血混じりの胃液を吐きかけて、すんでの所で抑えきれた。あまりモノを昨日食べていなかったせいだろう。
痛みで喉が焼けそうになって、悪寒が止まらなくて。背中を支えるグランドベル卿の体温だけが今の俺を辛うじて正気に戻していた。
「く、――はぁ、はぁ……」
「落ち着きましたか、ロダン。無理もないでしょう、それだけの事を貴方はしたのですから」
ガラスのコップに注がれた水を手渡されると、ゆっくりと俺はソレを口にする。
口と喉の胃液を洗い流すように、少しずつ冷たい水を嚥下していけば痛みは引いていく。けれど、水だけではどうとも深部の痛みは引かない。
……痛む体を推してでも、今の俺にはグランドベル卿に聞きたいことがあった。
「グランドベル卿。ファウスト、と言う男が昨日いただろう。アレはどうなった」
「……申し訳ありません。貴方の奮戦があったにもかかわらず」
「待て、待ってくれグランドベル卿……俺が戦った? 発動体も無しに、いつ?」
聞けば聞くほど、話が噛み合わない。俺は発動体など持っていない。それどころか、あの時俺は戦った記憶は――。

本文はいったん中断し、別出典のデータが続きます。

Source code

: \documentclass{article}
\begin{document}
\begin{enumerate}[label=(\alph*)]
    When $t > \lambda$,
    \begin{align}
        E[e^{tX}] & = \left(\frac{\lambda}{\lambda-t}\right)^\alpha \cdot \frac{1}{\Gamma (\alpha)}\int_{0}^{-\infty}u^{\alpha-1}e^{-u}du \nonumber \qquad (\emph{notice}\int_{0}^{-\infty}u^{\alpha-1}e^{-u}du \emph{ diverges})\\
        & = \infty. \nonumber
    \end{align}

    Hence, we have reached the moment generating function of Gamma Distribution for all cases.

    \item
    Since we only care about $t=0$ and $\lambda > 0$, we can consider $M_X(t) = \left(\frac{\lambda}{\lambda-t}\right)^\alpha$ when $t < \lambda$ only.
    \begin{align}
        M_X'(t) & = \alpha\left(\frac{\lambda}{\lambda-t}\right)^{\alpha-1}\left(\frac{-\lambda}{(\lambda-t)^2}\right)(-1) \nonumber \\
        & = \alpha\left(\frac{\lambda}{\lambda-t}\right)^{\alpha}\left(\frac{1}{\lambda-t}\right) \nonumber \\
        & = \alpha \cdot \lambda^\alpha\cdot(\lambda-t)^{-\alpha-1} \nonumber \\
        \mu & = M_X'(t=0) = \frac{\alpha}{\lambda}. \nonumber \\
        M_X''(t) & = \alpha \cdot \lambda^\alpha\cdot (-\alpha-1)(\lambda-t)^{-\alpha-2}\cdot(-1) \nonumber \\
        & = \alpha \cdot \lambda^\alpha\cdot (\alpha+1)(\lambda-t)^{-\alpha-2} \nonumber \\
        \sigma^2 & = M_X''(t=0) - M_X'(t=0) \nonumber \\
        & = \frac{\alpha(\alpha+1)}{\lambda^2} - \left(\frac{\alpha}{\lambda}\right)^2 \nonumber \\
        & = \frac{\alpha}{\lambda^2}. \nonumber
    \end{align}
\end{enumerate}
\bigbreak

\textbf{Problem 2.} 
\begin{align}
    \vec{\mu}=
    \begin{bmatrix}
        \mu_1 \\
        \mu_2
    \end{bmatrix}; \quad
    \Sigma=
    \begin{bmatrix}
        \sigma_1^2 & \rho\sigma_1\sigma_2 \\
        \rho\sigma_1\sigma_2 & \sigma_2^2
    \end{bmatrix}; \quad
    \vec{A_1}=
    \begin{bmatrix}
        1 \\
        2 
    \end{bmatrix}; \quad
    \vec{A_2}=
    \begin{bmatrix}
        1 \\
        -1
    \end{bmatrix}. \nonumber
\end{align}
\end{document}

「やはり、意識の混濁が見られますか。――昨日、貴方は私を助けるために星辰光を使ったのです。それも、覚えていませんか」
「……知らない。俺は何も知らないんだ」
グランドベル卿は、決して嘘を言う人ではない。
俺の記憶があいまいにしても、彼女が言っている事に理があるのも事実だった。俺が最後に見た光景は、グランドベル卿が首を刎ねられようとしている瞬間だった。
それが成就していないという事は、彼女の代わりにファウストと戦った人物がいたということだ。戦った人物が俺だと言うのなら、俺はどうやって戦ったのかが俺には思い出せない。

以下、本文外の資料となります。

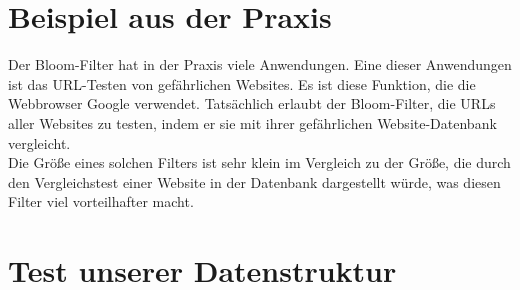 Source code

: \documentclass[12pt, letterpaper]{article}
\begin{document}
\section{Beispiel aus der Praxis}

Der Bloom-Filter hat in der Praxis viele Anwendungen. Eine dieser Anwendungen ist das URL-Testen von gefährlichen Websites. Es ist diese Funktion, die die Webbrowser Google verwendet. Tatsächlich erlaubt der Bloom-Filter, die URLs aller Websites zu testen, indem er sie mit ihrer gefährlichen Website-Datenbank vergleicht.\\
Die Größe eines solchen Filters ist sehr klein im Vergleich zu der Größe, die durch den Vergleichstest einer Website in der Datenbank dargestellt würde, was diesen Filter viel vorteilhafter macht.

\section{Test unserer Datenstruktur}
\end{document}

「……一つ、聞かせて頂けますかロダン。貴方の星辰光の事を」
「それを聞いて、どうしたいんだグランドベル卿。……貴方が一番よく知っているはずだろう」
歯ぎしりを、しかける。
なぜ、今になってグランドベル卿はそのような問いを投げたのか、その真意がまるで読めない。
「貴方が、自分の星を嫌っている事は分かります」
「貴方に、俺の何が分かる」
「……私の知る貴方の星と、昨日貴方が振るった星は明らかに違っていた事。それしか分かりません」
……それは、初耳だった。
グランドベル卿を俺が助けた事を真実だと受け取るにしても、この説明は明らかに変だ。
俺が発動体も無しに、自分のものではない星辰光を扱ったという事だ。これは星辰奏者としての絶対原則に反している。

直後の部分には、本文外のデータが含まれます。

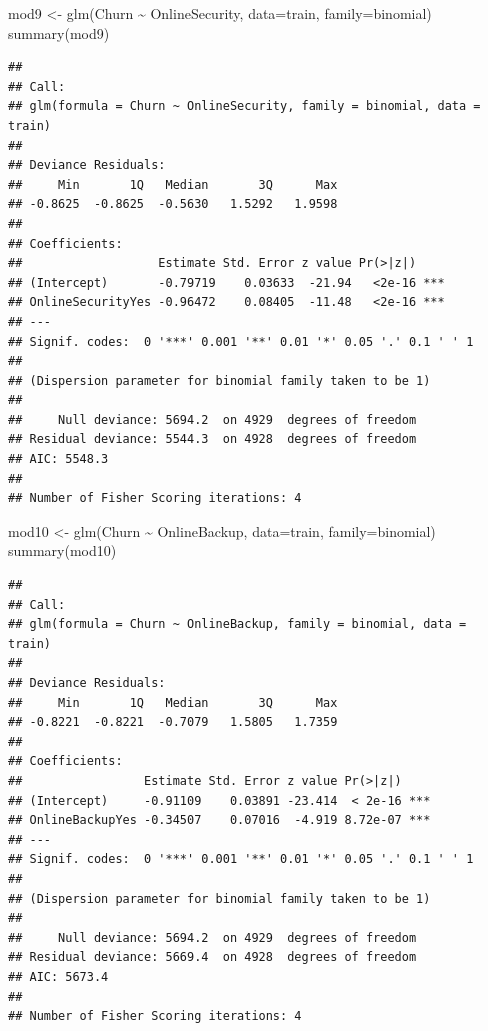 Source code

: \documentclass[
  twoside]{article}
\newenvironment{Shaded}{\begin{snugshade}}{\end{snugshade}}
\newcommand{\AttributeTok}[1]{\textcolor[rgb]{0.77,0.63,0.00}{#1}}
\newcommand{\FunctionTok}[1]{\textcolor[rgb]{0.00,0.00,0.00}{#1}}
\newcommand{\NormalTok}[1]{#1}
\newcommand{\OtherTok}[1]{\textcolor[rgb]{0.56,0.35,0.01}{#1}}
\newcommand{\SpecialCharTok}[1]{\textcolor[rgb]{0.00,0.00,0.00}{#1}}
\begin{document}
\begin{Shaded}
\begin{Highlighting}[]
\NormalTok{mod9 }\OtherTok{\textless{}{-}} \FunctionTok{glm}\NormalTok{(Churn }\SpecialCharTok{\textasciitilde{}}\NormalTok{ OnlineSecurity, }\AttributeTok{data=}\NormalTok{train, }\AttributeTok{family=}\NormalTok{binomial)}
\FunctionTok{summary}\NormalTok{(mod9)}
\end{Highlighting}
\end{Shaded}

\begin{verbatim}
## 
## Call:
## glm(formula = Churn ~ OnlineSecurity, family = binomial, data = train)
## 
## Deviance Residuals: 
##     Min       1Q   Median       3Q      Max  
## -0.8625  -0.8625  -0.5630   1.5292   1.9598  
## 
## Coefficients:
##                   Estimate Std. Error z value Pr(>|z|)    
## (Intercept)       -0.79719    0.03633  -21.94   <2e-16 ***
## OnlineSecurityYes -0.96472    0.08405  -11.48   <2e-16 ***
## ---
## Signif. codes:  0 '***' 0.001 '**' 0.01 '*' 0.05 '.' 0.1 ' ' 1
## 
## (Dispersion parameter for binomial family taken to be 1)
## 
##     Null deviance: 5694.2  on 4929  degrees of freedom
## Residual deviance: 5544.3  on 4928  degrees of freedom
## AIC: 5548.3
## 
## Number of Fisher Scoring iterations: 4
\end{verbatim}

\begin{Shaded}
\begin{Highlighting}[]
\NormalTok{mod10 }\OtherTok{\textless{}{-}} \FunctionTok{glm}\NormalTok{(Churn }\SpecialCharTok{\textasciitilde{}}\NormalTok{ OnlineBackup, }\AttributeTok{data=}\NormalTok{train, }\AttributeTok{family=}\NormalTok{binomial)}
\FunctionTok{summary}\NormalTok{(mod10)}
\end{Highlighting}
\end{Shaded}

\begin{verbatim}
## 
## Call:
## glm(formula = Churn ~ OnlineBackup, family = binomial, data = train)
## 
## Deviance Residuals: 
##     Min       1Q   Median       3Q      Max  
## -0.8221  -0.8221  -0.7079   1.5805   1.7359  
## 
## Coefficients:
##                 Estimate Std. Error z value Pr(>|z|)    
## (Intercept)     -0.91109    0.03891 -23.414  < 2e-16 ***
## OnlineBackupYes -0.34507    0.07016  -4.919 8.72e-07 ***
## ---
## Signif. codes:  0 '***' 0.001 '**' 0.01 '*' 0.05 '.' 0.1 ' ' 1
## 
## (Dispersion parameter for binomial family taken to be 1)
## 
##     Null deviance: 5694.2  on 4929  degrees of freedom
## Residual deviance: 5669.4  on 4928  degrees of freedom
## AIC: 5673.4
## 
## Number of Fisher Scoring iterations: 4
\end{verbatim}
\end{document}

「あの場の貴方は明らかに異常だった。記憶には著しい混濁が見られる。……その事態の解明の為にも、貴方の星辰光について調べなければならないのです。……秘蹟庁も大聖庁も、それを所望しているようです。貴方のソレは、前例皆無のケースですから」
「グランドベル卿は聡明だ。ならば貴方は総て概ね察しているだろう。それでもなお、貴方は俺に言わせたいのか」
「はい。貴方は物書きに成りたいから騎士を辞めたと聞いています。……本当は、それだけではないでしょう。黙秘はしてもかまいません、ここで拒んで下されば私からはもうこれ以上問う事はないでしょう。……しかし、恐らくは同じ事です」
「……その秘蹟庁や大聖庁が、本格的な調査に乗り出すから、か」
秘蹟庁も、大聖庁も、絡んだ話だという。
……大ごとになるのは想像に難くない。謎の赤毛の星辰奏者にしても、アレは明らかに並み真っ当な星辰奏者ではなかった。
莫大な星辰体の感応量とあの突出した六資質、そしてそんな存在が聖教皇国に居たという事は重大な事実だ。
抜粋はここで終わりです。